The only thing you can’t do is to restrict anyone else from using it however they see fit. You may not copyright it yourself or change the rules I have set on how it can be used.

So, if you’ve been asked to license this patented technology, I’d be happy to have a look at the particular code being offered for licensing and see whether it violates my copyright by restricting you from using it without a license.

Also, as Danne Lundqvist, veteran script tag advocate points out to the latest person who has independently had the script tag revelation, there are many reasons that the script tag is an inferior transport layer, not the least of which are the security implications as I pointed out just this week

The upshot is this: the script tag hack’s days are numbered. If you can change to XMLHttpRequest while waiting for JSONRequest, by all means do.

It’s rather ironic that the appearance of this patent will have had exactly the opposite effect that a patent should: Rather than the patent informing the world about a hitherto unknown invention, explaining its workings and contributing to the furtherance of knowledge, the patent in this case informs the masses of people who came up with the same obvious idea that they had better stop using this technique in order to reduce their liability regarding the injunctive power of the patent holder.

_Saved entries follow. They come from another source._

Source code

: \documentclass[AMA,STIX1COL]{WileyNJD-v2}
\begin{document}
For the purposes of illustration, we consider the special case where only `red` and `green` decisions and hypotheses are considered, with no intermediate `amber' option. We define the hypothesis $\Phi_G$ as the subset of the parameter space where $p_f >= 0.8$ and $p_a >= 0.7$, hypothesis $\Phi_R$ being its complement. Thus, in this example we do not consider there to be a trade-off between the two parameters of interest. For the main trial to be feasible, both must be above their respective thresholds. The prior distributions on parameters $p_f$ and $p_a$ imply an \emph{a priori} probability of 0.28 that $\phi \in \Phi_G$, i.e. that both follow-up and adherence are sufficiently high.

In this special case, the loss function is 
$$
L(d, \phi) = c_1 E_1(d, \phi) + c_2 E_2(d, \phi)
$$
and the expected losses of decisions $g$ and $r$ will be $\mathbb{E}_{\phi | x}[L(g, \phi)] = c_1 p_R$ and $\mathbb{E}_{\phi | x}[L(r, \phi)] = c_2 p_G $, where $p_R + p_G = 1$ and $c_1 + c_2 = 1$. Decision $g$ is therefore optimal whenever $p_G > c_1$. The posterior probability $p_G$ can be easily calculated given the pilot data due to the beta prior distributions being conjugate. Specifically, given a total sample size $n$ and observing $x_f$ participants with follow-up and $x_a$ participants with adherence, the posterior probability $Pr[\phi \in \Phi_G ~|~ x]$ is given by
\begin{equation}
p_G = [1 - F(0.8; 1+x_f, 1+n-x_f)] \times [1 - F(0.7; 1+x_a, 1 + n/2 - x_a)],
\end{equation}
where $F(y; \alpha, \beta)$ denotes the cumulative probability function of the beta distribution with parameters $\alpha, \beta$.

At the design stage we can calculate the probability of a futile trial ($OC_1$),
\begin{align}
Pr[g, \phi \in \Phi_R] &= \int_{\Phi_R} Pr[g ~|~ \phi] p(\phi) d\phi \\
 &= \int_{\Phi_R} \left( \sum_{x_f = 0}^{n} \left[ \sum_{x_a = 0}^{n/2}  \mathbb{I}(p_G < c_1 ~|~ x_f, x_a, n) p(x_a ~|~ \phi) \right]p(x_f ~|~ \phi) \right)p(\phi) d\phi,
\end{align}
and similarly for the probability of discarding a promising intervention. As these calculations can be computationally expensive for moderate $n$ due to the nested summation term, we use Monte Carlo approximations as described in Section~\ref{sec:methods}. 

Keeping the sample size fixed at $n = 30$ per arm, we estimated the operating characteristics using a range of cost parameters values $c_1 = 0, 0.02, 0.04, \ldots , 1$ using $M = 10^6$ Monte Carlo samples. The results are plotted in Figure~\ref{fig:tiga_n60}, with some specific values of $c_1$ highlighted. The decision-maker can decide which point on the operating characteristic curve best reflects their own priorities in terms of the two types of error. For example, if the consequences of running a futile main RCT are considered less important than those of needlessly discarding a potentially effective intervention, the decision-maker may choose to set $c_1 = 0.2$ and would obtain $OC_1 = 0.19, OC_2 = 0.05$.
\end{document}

As I said in my last post, the current browsers were not designed with mashups in mind. The current methods in use to make mashups work result in either overly restrictive or overly permissive security issues.

Take XMLHttpRequest – calls are limited to the server where the current page originated. Can’t mash up without proxying through the server. Doesn’t scale well.

Take iframes – you can embed a page from another site, but due to Javascript same-domain restrictions, you cannot communicate with that page without some quite obtuse hackery on which you’d like to avoid relying.

Take the script tag – you can execute code from another site, however you have no opportunity whatsoever to inspect it for security before it gets executed, meaning there must be a lot of trust in the other end of the transaction and no hope of avoiding man-in-the-middle attacks. Using script tag methods, cross-site cookie access can cause privacy issues. Insecure, undesirable.

What we need is browser features that were designed with mashups in mind. We need them to be added to the browsers without having to wait until IE8 and Firefox 3 (…Safari 3, Opera 10, etc).

Douglas Crockford has a set of proposals that begin to give us an answer to this dilemma. He proposes:

• JSON – a lightweight data-interchange format
• JSONRequest – a Javascript object designed to exchange JSON-formatted data flexibly, efficiently and securely
• the <module> tag – an addition to HTML to create secure zones from multiple sites on a single page with controlled communication between them

JSON support is already on the way to being built into Javascript.

The main browser vendors are aware of JSONRequest and have begun talking about it together.

Douglas only recently proposed the module tag, and we as developers need to help the browser vendors to understand that we want to build secure mashups, so we want them to discuss amongs themselves and with ECMA and W3C how this proposal or any other will help us to do that.

Do your part to get involved with organizations like the OpenAjax Alliance to promote advances like the ones Douglas proposes.